Source records
'''
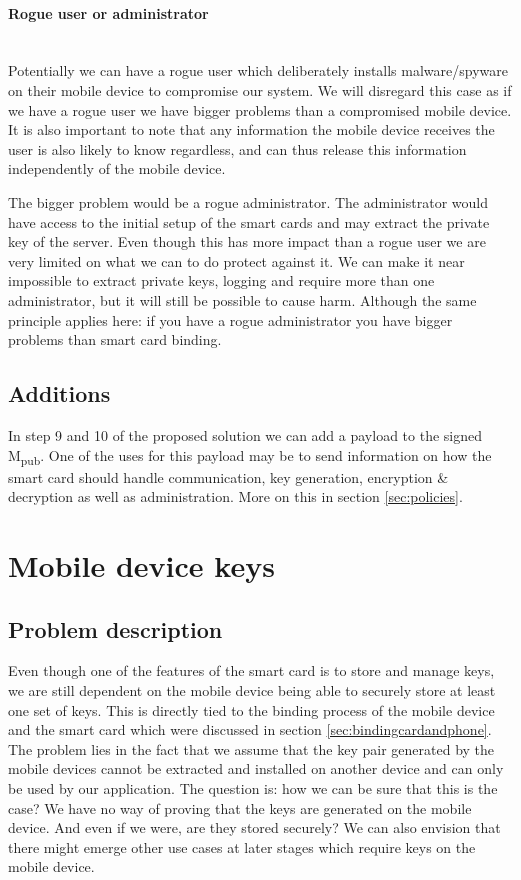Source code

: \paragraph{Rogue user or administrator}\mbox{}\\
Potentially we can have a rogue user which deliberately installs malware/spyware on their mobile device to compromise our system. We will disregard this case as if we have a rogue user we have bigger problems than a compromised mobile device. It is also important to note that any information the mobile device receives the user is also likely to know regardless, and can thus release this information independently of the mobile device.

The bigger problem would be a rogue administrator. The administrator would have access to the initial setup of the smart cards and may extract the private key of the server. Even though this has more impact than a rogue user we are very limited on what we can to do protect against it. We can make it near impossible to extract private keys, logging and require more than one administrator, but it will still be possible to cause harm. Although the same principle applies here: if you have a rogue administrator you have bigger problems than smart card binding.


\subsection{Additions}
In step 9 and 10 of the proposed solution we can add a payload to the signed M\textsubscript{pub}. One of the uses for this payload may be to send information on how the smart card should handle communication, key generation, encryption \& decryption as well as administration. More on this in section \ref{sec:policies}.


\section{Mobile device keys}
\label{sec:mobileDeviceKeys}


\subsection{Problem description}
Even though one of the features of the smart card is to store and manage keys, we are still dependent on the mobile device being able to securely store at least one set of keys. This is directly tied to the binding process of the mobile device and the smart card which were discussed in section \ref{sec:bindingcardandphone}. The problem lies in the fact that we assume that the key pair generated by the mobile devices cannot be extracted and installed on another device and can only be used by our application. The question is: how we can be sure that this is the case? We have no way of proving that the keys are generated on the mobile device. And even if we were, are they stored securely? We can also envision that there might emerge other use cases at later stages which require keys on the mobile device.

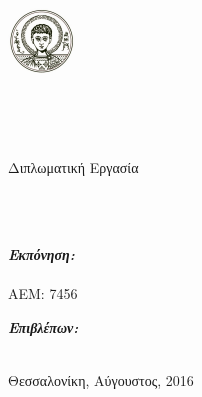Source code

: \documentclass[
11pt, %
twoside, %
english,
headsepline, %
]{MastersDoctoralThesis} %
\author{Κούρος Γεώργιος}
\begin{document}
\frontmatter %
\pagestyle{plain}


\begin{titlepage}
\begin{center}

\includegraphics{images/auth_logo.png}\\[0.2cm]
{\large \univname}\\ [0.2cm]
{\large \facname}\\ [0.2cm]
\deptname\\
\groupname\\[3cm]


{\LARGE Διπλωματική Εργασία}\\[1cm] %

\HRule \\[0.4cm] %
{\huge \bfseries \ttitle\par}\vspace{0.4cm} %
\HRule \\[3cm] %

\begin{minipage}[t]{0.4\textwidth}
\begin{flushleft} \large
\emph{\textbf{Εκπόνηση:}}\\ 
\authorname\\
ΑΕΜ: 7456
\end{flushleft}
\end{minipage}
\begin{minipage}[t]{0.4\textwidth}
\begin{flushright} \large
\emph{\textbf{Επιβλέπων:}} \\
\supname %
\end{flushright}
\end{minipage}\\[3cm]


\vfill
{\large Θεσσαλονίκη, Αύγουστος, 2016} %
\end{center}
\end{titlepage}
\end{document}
'''
Going through the records above, state how many lines include the word "still", and give no other text.

2